JOHNS HOPKINS (US) — Persuasive packaging drives initial sales but can also entice consumers to use up a product more slowly once they bring it home.
The effect cuts long-term profit potential, a new study published online by the Journal of Marketing Research, shows.
“Consumers become so convinced of the power of a boldly packaged product that they judge they can use less of it,” lead researcher Meng Zhu says. “Conversely, they tend to use more of a product when the packaging lacks strong cues of effectiveness.”
Research had already established a link between strong marketing cues and consumer purchasing choices. The influence of such cues on post-purchase use of a product, however, hasn’t been investigated until now, Zhu says.
“It’s a topic worth examining, given the fact that personal consumption makes up about 70 percent of U.S. gross domestic product,” says Zhu, assistant professor at Johns Hopkins University.
“The results made us wonder whether manufacturers are even aware that their success in promoting a product’s effectiveness might be self-defeating,” Zhu says.
Zhu and colleagues from Brigham Young University and the University of Pittsburgh conducted six experiments with university students as the subjects. The aim was to determine how various packaging cues influenced perceptions of effectiveness and the likely use of three made-up products: a teeth-whitening rinse, an insect repellent, and a toilet-bowl cleaner.
In an experiment with the teeth whitener, participants were shown two packages, one that depicted a smiling face with a glittering smile and the other with no picture. While a significantly high number of the respondents said they perceived the product with the smiling face as more effective, they indicated that they would use it at a rate 42 percent below that of the product with no picture.
Similarly, a bug repellent packaged with a picture of a dead bug was judged more effective than one with a live bug on the box; the participants predicted they would use less of the dead-bug product, compared with the live-bug product they had deemed less powerful.
The same process emerges when brand names are involved, the researchers say.
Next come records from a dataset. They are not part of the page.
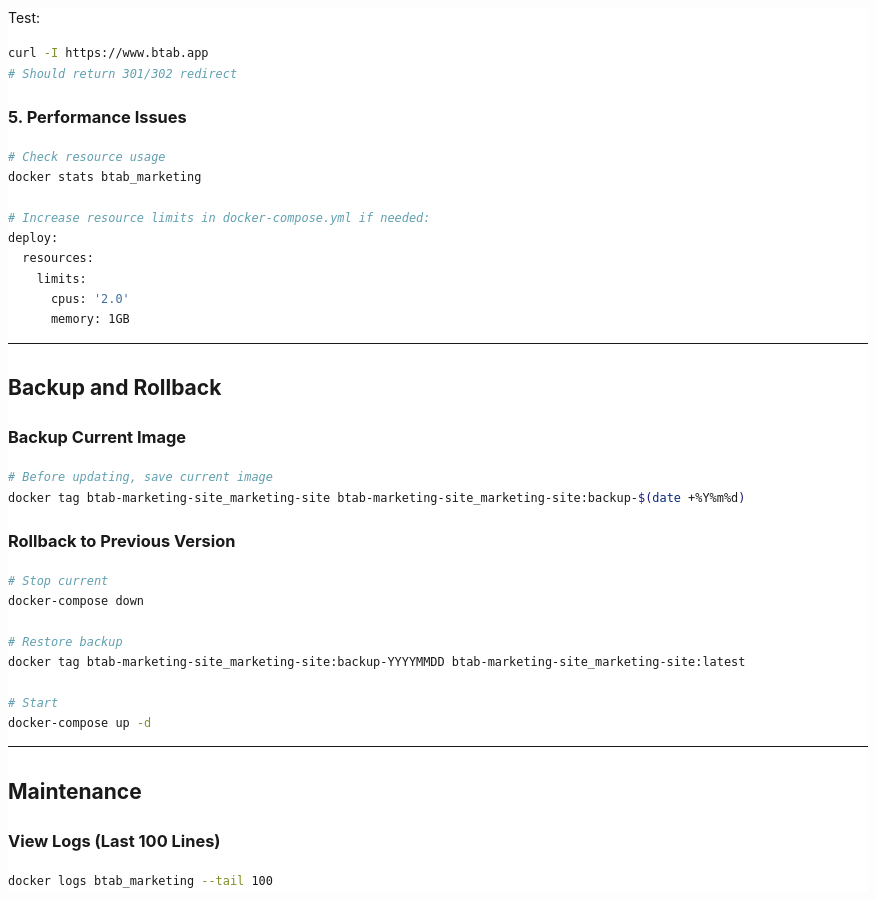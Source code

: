 Test:
```bash
curl -I https://www.btab.app
# Should return 301/302 redirect
```

### 5. Performance Issues

```bash
# Check resource usage
docker stats btab_marketing

# Increase resource limits in docker-compose.yml if needed:
deploy:
  resources:
    limits:
      cpus: '2.0'
      memory: 1GB
```

---

## Backup and Rollback

### Backup Current Image

```bash
# Before updating, save current image
docker tag btab-marketing-site_marketing-site btab-marketing-site_marketing-site:backup-$(date +%Y%m%d)
```

### Rollback to Previous Version

```bash
# Stop current
docker-compose down

# Restore backup
docker tag btab-marketing-site_marketing-site:backup-YYYYMMDD btab-marketing-site_marketing-site:latest

# Start
docker-compose up -d
```

---

## Maintenance

### View Logs (Last 100 Lines)
```bash
docker logs btab_marketing --tail 100
```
Participants were asked to consider two fictitious toilet-bowl cleaners: BalanceClean and BalanceGreen. The product with “Clean” in its name was viewed as more effective, but its predicted use was 20 percent below that of the cleaner carrying the “Green” brand.
“The ironic effects” of packaging cues can quickly move products off store shelves but cause them to sit longer on household shelves, the researchers conclude.
They also suggest using effectiveness cues in advertisements and outer packaging but removing them from the bottle or tube that contains the product.
Just how susceptible consumers are to marketing cues depends on their level of “cognition,” Zhu explains. Shoppers with low cognition generally don’t seek out detailed information about a product and are more easily swayed by cues of effectiveness. In contrast, high-cognition consumers are naturally more inquisitive and less likely to be influenced by such signals.
“People tend to be lazy,” Zhu says. “When we’re shopping, we don’t generally study the ingredients on the package. We look for the salient cues, such as brand names and strong images. Those things are easy to process, and whether they’re presented in a bold fashion or not makes a huge difference in how we judge products.”